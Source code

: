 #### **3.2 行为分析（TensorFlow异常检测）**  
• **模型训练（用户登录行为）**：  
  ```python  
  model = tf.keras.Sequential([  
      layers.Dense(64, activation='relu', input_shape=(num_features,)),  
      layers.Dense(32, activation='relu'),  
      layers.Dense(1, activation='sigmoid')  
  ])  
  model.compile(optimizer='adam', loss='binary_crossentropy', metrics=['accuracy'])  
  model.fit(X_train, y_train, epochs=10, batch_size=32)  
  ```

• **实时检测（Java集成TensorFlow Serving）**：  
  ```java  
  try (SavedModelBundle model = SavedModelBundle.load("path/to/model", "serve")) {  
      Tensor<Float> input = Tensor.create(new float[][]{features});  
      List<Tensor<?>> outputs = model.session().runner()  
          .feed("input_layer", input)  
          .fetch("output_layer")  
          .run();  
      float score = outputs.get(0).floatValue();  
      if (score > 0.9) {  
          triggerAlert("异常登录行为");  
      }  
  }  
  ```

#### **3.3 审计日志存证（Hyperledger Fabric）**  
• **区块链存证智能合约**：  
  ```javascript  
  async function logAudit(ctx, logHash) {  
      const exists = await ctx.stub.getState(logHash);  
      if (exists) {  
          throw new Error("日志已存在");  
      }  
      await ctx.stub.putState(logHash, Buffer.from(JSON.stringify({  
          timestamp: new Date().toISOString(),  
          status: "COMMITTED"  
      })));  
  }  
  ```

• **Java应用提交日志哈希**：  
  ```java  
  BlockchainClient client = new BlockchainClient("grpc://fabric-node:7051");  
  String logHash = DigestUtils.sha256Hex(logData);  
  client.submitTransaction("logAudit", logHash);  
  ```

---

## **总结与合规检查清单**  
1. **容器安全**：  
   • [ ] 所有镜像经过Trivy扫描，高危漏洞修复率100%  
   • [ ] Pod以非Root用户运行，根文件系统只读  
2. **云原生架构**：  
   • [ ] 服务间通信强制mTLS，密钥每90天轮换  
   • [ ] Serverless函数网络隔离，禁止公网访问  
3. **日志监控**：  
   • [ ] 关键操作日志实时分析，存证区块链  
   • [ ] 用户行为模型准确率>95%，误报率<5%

> TASK STATEMENT: Pull out all lines in the data above that include "relu".

> ANSWER BOX:
      layers.Dense(64, activation='relu', input_shape=(num_features,)),  
      layers.Dense(32, activation='relu'),  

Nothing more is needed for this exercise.